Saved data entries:
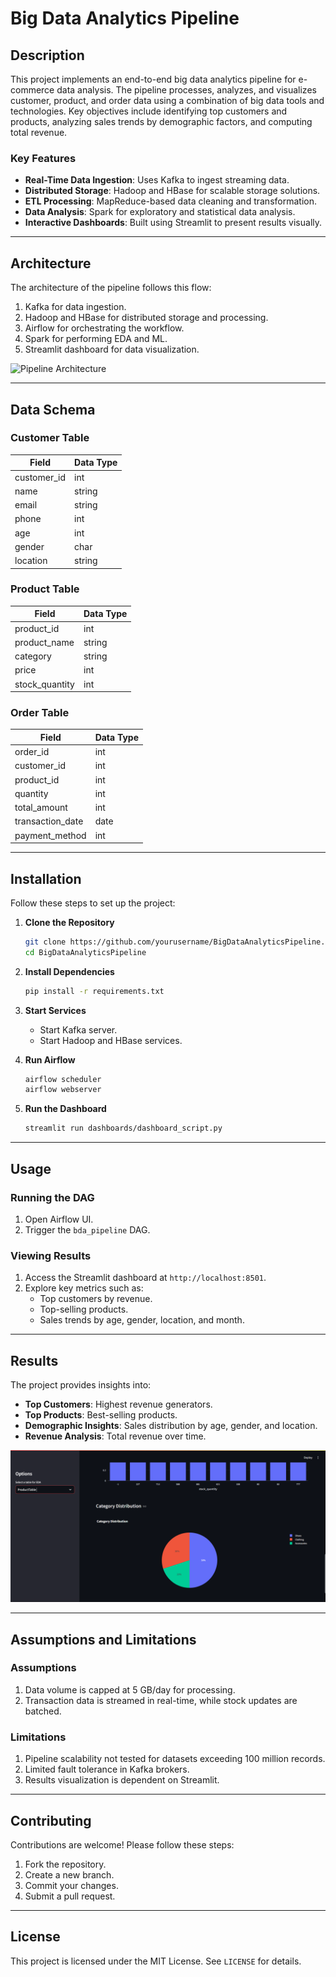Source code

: # Big Data Analytics Pipeline

## Description
This project implements an end-to-end big data analytics pipeline for e-commerce data analysis. The pipeline processes, analyzes, and visualizes customer, product, and order data using a combination of big data tools and technologies. Key objectives include identifying top customers and products, analyzing sales trends by demographic factors, and computing total revenue.

### Key Features
- **Real-Time Data Ingestion**: Uses Kafka to ingest streaming data.
- **Distributed Storage**: Hadoop and HBase for scalable storage solutions.
- **ETL Processing**: MapReduce-based data cleaning and transformation.
- **Data Analysis**: Spark for exploratory and statistical data analysis.
- **Interactive Dashboards**: Built using Streamlit to present results visually.

---

## Architecture
The architecture of the pipeline follows this flow:

1. Kafka for data ingestion.
2. Hadoop and HBase for distributed storage and processing.
3. Airflow for orchestrating the workflow.
4. Spark for performing EDA and ML.
5. Streamlit dashboard for data visualization.

![Pipeline Architecture](docs/architecture_diagram.png)

---

## Data Schema

### Customer Table
| Field        | Data Type |
|--------------|-----------|
| customer_id  | int       |
| name         | string    |
| email        | string    |
| phone        | int       |
| age          | int       |
| gender       | char      |
| location     | string    |

### Product Table
| Field          | Data Type |
|----------------|-----------|
| product_id     | int       |
| product_name   | string    |
| category       | string    |
| price          | int       |
| stock_quantity | int       |

### Order Table
| Field            | Data Type |
|------------------|-----------|
| order_id         | int       |
| customer_id      | int       |
| product_id       | int       |
| quantity         | int       |
| total_amount     | int       |
| transaction_date | date      |
| payment_method   | int       |

---

## Installation
Follow these steps to set up the project:

1. **Clone the Repository**
   ```bash
   git clone https://github.com/yourusername/BigDataAnalyticsPipeline.git
   cd BigDataAnalyticsPipeline
   ```

2. **Install Dependencies**
   ```bash
   pip install -r requirements.txt
   ```

3. **Start Services**
   - Start Kafka server.
   - Start Hadoop and HBase services.

4. **Run Airflow**
   ```bash
   airflow scheduler
   airflow webserver
   ```

5. **Run the Dashboard**
   ```bash
   streamlit run dashboards/dashboard_script.py
   ```

---

## Usage

### Running the DAG
1. Open Airflow UI.
2. Trigger the `bda_pipeline` DAG.

### Viewing Results
1. Access the Streamlit dashboard at `http://localhost:8501`.
2. Explore key metrics such as:
   - Top customers by revenue.
   - Top-selling products.
   - Sales trends by age, gender, location, and month.

---

## Results
The project provides insights into:
- **Top Customers**: Highest revenue generators.
- **Top Products**: Best-selling products.
- **Demographic Insights**: Sales distribution by age, gender, and location.
- **Revenue Analysis**: Total revenue over time.

![Dashboard Screenshot](dashboards/dashboard_screenshot.png)

---

## Assumptions and Limitations

### Assumptions
1. Data volume is capped at 5 GB/day for processing.
2. Transaction data is streamed in real-time, while stock updates are batched.

### Limitations
1. Pipeline scalability not tested for datasets exceeding 100 million records.
2. Limited fault tolerance in Kafka brokers.
3. Results visualization is dependent on Streamlit.

---

## Contributing
Contributions are welcome! Please follow these steps:

1. Fork the repository.
2. Create a new branch.
3. Commit your changes.
4. Submit a pull request.

---

## License
This project is licensed under the MIT License. See `LICENSE` for details.

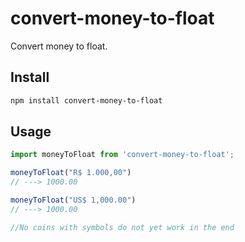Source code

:# convert-money-to-float
Convert money to float.

## Install


```sh
npm install convert-money-to-float
```

## Usage

```javascript
import moneyToFloat from 'convert-money-to-float';

moneyToFloat("R$ 1.000,00")
// ---> 1000.00

moneyToFloat("US$ 1,000.00")
// ---> 1000.00

//No coins with symbols do not yet work in the end
```

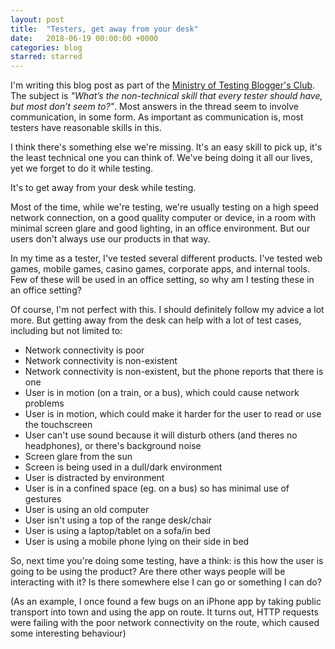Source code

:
 ```yaml
---
layout: post
title:  "Testers, get away from your desk"
date:   2018-06-19 00:00:00 +0000
categories: blog
starred: starred
---
```


I'm writing this blog post as part of the [Ministry of Testing Blogger's Club](https://club.ministryoftesting.com/t/sprint-4-what-s-the-non-technical-skill-that-every-tester-should-have-but-most-don-t-seem-to/15759). The subject is *"What’s the non-technical skill that every tester should have, but most don’t seem to?"*. Most answers in the thread seem to involve communication, in some form. As important as communication is, most testers have reasonable skills in this.

I think there's something else we're missing. It's an easy skill to pick up, it's the least technical one you can think of. We've being doing it all our lives, yet we forget to do it while testing.

It's to get away from your desk while testing.

Most of the time, while we're testing, we're usually testing on a high speed network connection, on a good quality computer or device, in a room with minimal screen glare and good lighting, in an office environment. But our users don't always use our products in that way.

In my time as a tester, I've tested several different products. I've tested web games, mobile games, casino games, corporate apps, and internal tools. Few of these will be used in an office setting, so why am I testing these in an office setting?

Of course, I'm not perfect with this. I should definitely follow my advice a lot more. But getting away from the desk can help with a lot of test cases, including but not limited to:

* Network connectivity is poor
* Network connectivity is non-existent
* Network connectivity is non-existent, but the phone reports that there is one
* User is in motion (on a train, or a bus), which could cause network problems
* User is in motion, which could make it harder for the user to read or use the touchscreen
* User can't use sound because it will disturb others (and theres no headphones), or there's background noise
* Screen glare from the sun
* Screen is being used in a dull/dark environment
* User is distracted by environment
* User is in a confined space (eg. on a bus) so has minimal use of gestures
* User is using an old computer
* User isn't using a top of the range desk/chair
* User is using a laptop/tablet on a sofa/in bed
* User is using a mobile phone lying on their side in bed

So, next time you're doing some testing, have a think: is this how the user is going to be using the product? Are there other ways people will be interacting with it? Is there somewhere else I can go or something I can do?

(As an example, I once found a few bugs on an iPhone app by taking public transport into town and using the app on route. It turns out, HTTP requests were failing with the poor network connectivity on the route, which caused some interesting behaviour)
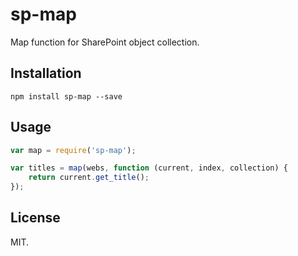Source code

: # sp-map
Map function for SharePoint object collection.

## Installation
```
npm install sp-map --save
```

## Usage
```js
var map = require('sp-map');

var titles = map(webs, function (current, index, collection) {
    return current.get_title();
});
```

## License
MIT.
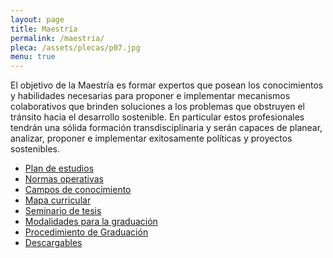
```yaml
---
layout: page
title: Maestría
permalink: /maestria/
pleca: /assets/plecas/p07.jpg
menu: true
---
```


El objetivo de la Maestría es formar expertos que posean los conocimientos y habilidades
necesarias para proponer e implementar mecanismos colaborativos que brinden soluciones a los
problemas que obstruyen el tránsito hacia el desarrollo sostenible. En particular estos profesionales
tendrán una sólida formación transdisciplinaria y serán capaces de planear, analizar, proponer e
implementar exitosamente políticas y proyectos sostenibles.

 - [Plan de estudios](/assets/docs/plan-maestria.pdf)
 - [Normas operativas](/assets/docs/normas_operativas.pdf)
 - [Campos de conocimiento](/maestria/campos)
 - [Mapa curricular](/maestria/mapa)
 - [Seminario de tesis](/maestria/seminario_tesis)
 - [Modalidades para la graduación](/maestria/modalidades_graduacion)
 - [Procedimiento de Graduación](/maestria/graduacion)
 - [Descargables](/maestria/descargables)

## INSTRUCTIONS FOR THE TASK
Could you print the lines above, exactly as written, from the line containing "- [Procedimiento de" through the final one?

## OUTPUT FOR THIS EXERCISE
 - [Procedimiento de Graduación](/maestria/graduacion)
 - [Descargables](/maestria/descargables)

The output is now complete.